Several studies have addressed the relationship between neuropeptides and cytokines because neuropeptides are probably potent stimulators of proinflammatory cytokine generation . Our study demonstrates a significant positive correlation between CGRP and IL-1α (p = 0.0184 and r = 0.45) after 72 hours of TAA treatment. These results support the idea that the neuropeptide, CGRP might have effect on the synthesis of IL-1α without inflammatory cell infiltration in this lesion and that neurogenic inflammation underlies the pathogenesis of lateral epicondylitis.
Summarizing, the mRNA expressions of neuropeptides were detected in the lesions of lateral epicondylitis, and TAA treatment was found to inhibit the expressions of the mRNAs of neuropeptides, especially of CGRP, in 24 hours, and the expressions of cytokine mRNAs, especially that of IL-1α, in 3 hours.
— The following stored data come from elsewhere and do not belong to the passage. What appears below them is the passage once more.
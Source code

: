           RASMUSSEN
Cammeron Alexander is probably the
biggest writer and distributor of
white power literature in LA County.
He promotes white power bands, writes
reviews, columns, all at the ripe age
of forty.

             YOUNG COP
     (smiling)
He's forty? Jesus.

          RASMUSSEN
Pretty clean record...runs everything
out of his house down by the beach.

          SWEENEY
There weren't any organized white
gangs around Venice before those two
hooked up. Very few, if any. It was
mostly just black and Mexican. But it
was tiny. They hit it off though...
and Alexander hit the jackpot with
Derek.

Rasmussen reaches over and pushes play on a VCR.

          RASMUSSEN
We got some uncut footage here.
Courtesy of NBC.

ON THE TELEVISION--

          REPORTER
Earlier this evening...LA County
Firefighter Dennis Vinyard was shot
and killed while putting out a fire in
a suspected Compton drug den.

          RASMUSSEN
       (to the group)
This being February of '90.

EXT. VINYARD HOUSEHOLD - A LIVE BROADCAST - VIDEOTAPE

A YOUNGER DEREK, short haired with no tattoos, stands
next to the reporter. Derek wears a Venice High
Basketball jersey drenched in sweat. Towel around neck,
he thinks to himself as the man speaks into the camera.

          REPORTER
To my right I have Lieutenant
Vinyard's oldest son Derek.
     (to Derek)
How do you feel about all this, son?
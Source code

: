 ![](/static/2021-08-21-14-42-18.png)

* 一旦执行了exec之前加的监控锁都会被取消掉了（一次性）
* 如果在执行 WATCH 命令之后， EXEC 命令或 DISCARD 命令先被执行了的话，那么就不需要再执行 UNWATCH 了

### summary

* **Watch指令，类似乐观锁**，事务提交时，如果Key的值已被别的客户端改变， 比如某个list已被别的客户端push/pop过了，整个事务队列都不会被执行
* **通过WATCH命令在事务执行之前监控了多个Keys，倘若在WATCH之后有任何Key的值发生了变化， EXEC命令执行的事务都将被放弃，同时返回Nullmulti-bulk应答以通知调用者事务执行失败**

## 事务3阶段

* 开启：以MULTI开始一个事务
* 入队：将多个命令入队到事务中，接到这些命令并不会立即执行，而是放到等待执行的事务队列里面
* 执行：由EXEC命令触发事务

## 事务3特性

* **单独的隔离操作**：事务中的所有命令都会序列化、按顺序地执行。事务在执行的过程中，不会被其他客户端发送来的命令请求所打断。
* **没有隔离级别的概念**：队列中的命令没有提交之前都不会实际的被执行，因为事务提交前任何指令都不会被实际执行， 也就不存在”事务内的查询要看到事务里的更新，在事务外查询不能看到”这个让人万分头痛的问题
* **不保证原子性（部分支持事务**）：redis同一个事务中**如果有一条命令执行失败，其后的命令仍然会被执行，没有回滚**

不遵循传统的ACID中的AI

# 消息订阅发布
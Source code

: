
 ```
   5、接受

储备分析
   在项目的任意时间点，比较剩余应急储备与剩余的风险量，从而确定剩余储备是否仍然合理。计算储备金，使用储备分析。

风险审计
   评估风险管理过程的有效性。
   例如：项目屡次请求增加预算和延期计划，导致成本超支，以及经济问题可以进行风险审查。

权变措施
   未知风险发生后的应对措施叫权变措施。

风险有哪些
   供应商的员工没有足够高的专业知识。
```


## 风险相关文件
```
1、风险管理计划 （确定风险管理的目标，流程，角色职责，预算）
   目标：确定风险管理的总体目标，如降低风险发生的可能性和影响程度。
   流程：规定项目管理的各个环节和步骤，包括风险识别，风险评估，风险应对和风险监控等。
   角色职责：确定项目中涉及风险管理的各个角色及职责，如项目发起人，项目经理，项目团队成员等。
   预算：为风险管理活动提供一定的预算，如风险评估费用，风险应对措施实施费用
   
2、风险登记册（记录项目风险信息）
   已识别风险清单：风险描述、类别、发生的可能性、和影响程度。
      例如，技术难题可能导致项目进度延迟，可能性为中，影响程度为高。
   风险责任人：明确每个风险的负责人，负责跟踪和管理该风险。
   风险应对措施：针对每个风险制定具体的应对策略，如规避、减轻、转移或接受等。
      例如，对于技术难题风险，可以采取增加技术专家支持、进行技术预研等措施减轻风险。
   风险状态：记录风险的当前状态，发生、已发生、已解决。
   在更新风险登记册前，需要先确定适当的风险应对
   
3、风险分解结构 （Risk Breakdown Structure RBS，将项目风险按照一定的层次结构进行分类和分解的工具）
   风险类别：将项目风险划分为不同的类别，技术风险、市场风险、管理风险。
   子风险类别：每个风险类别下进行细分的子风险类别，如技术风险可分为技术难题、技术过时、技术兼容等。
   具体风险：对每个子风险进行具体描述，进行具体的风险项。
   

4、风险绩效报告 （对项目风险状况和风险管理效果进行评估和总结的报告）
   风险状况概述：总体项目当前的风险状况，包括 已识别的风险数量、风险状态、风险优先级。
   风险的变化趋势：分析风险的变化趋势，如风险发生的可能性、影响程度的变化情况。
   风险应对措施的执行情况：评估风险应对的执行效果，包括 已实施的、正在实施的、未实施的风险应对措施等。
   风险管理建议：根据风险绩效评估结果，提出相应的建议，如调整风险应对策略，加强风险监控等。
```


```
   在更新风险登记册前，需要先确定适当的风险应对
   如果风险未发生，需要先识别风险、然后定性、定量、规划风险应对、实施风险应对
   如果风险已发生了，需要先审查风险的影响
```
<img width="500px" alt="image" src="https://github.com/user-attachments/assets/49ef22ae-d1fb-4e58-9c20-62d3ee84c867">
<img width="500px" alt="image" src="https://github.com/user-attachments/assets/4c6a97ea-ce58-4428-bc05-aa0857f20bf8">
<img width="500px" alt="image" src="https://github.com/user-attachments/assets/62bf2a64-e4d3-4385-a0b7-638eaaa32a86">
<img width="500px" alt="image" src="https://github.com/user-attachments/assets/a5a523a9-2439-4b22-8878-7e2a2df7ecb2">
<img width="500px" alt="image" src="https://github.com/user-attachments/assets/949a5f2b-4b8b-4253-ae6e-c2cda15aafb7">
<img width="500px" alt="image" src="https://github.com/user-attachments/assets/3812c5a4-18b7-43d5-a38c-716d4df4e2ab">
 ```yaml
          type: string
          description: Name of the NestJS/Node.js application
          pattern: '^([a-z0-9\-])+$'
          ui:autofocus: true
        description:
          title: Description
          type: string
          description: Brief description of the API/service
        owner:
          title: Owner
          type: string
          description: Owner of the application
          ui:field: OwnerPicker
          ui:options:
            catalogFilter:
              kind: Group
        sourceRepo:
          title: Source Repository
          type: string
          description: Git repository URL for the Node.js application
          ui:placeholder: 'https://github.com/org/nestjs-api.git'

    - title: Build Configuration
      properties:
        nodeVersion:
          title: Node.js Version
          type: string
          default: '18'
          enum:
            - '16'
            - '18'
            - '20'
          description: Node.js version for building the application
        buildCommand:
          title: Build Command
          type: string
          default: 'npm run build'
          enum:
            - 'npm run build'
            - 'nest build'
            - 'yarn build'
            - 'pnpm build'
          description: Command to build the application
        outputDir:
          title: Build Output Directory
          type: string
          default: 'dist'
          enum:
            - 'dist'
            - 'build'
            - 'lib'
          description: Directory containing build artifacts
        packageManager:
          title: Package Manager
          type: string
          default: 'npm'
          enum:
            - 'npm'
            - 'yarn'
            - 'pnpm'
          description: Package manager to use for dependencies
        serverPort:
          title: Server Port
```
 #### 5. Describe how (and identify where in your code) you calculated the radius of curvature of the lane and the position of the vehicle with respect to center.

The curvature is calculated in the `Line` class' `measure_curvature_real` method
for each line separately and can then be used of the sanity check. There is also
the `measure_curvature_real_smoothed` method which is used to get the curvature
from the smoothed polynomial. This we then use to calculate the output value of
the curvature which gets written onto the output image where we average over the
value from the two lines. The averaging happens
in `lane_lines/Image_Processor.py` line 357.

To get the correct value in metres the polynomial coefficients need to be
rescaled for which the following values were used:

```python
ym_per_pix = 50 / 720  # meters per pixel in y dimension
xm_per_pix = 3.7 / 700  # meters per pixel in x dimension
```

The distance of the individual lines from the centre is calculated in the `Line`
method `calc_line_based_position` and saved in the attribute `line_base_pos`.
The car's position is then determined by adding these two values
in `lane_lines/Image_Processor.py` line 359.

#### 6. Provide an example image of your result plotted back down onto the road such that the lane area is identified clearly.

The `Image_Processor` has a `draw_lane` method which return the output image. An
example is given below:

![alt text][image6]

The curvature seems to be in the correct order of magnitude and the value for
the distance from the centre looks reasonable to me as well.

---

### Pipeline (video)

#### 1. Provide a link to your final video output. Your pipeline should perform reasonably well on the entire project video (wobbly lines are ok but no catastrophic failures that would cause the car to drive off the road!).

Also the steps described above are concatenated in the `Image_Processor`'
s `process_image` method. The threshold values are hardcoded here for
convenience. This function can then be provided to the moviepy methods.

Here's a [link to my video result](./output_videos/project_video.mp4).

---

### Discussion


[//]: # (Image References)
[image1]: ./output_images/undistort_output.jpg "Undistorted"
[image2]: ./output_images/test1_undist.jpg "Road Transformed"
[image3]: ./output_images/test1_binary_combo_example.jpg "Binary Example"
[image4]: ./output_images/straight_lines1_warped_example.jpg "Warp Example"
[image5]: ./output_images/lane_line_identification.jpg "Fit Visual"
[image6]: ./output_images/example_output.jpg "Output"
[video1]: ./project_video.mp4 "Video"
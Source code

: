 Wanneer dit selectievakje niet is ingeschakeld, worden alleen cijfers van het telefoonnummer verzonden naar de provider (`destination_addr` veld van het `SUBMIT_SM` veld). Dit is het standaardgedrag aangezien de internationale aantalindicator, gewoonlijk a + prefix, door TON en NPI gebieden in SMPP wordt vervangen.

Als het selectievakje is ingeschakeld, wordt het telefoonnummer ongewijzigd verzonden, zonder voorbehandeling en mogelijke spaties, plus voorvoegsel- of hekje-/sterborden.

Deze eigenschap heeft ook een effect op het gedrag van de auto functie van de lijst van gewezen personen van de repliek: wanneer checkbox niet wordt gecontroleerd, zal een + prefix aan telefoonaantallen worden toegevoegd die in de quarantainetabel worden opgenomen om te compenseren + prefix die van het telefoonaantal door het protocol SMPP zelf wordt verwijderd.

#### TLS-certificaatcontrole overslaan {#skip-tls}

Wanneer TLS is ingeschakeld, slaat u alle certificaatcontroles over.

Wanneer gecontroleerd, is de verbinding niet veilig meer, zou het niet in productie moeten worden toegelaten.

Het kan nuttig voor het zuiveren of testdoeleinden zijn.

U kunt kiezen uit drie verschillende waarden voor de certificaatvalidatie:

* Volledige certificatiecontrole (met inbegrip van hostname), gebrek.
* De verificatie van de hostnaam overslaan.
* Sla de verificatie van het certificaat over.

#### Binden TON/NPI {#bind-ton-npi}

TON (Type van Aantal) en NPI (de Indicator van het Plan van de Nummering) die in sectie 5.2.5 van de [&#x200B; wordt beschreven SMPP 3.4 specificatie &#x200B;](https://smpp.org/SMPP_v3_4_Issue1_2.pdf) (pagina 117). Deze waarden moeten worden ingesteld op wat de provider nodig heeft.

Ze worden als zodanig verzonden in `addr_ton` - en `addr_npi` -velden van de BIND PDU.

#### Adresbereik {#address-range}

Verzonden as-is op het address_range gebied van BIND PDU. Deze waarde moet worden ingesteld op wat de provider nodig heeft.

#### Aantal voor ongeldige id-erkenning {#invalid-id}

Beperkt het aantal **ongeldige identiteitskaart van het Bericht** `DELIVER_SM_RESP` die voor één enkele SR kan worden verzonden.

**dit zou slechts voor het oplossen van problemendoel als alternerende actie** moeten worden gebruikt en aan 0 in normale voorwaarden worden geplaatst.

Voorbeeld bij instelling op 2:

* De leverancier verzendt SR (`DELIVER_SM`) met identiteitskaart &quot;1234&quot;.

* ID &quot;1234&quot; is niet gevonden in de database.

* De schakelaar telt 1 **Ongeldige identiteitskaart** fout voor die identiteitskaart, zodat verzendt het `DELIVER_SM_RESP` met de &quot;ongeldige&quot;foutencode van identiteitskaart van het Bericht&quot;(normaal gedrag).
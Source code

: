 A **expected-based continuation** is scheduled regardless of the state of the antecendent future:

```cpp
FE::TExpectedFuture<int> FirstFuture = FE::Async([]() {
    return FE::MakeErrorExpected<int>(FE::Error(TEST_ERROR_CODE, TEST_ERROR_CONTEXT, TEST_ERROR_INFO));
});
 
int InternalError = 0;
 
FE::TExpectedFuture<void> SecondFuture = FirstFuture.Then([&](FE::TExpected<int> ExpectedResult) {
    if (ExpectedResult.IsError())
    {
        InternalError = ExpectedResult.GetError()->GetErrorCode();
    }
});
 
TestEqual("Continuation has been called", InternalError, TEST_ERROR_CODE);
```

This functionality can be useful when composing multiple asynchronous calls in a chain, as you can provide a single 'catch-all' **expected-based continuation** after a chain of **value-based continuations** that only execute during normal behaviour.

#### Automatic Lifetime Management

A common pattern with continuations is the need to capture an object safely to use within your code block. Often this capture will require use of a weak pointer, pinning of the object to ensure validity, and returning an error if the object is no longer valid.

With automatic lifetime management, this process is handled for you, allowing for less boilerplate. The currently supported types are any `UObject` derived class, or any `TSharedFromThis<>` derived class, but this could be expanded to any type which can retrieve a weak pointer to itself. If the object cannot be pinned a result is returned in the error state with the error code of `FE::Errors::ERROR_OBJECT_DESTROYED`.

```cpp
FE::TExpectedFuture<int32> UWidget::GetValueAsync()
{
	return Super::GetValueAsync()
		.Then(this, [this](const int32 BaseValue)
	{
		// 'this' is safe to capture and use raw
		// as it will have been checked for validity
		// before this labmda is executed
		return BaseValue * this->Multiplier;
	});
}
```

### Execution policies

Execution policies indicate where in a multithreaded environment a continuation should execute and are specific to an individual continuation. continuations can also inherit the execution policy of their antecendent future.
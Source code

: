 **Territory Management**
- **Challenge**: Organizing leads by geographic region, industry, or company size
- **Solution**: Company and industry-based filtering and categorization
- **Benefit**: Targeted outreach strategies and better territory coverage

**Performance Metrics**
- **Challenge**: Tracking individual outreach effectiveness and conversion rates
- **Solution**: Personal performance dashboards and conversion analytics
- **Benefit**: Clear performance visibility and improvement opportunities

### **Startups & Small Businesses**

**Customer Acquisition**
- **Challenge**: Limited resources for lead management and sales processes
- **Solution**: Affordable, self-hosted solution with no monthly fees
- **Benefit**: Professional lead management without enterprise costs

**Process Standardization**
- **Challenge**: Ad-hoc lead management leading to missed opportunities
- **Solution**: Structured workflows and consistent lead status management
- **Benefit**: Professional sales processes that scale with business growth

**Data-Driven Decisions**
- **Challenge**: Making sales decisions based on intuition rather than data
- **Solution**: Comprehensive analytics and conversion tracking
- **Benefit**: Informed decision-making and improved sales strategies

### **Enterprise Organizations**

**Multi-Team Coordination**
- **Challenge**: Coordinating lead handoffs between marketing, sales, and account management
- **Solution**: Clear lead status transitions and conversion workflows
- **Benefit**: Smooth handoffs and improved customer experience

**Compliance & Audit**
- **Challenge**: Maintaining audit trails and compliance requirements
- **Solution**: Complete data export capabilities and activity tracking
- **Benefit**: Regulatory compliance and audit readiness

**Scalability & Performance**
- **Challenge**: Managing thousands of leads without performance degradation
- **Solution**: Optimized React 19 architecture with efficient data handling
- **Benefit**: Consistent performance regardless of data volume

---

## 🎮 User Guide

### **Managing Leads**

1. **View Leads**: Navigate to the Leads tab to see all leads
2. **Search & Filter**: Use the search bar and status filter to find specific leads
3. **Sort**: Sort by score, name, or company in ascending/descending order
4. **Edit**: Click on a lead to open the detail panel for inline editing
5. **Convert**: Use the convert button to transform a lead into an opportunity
Furthermore, the expression of SP mRNA was maximally inhibited by TAA at 24 hours and recovered at 72 hours, whereas the expression of TGF-β mRNA was slightly increased versus baseline until 5 hours, and subsequently decreased. In addition, MTT assays showed that tenocyte viability was significantly decreased by TAA at 24 hours, and a significant positive correlation was found between the relative mRNA expressions of CGRP and IL-1α after 72 hours of TAA treatment.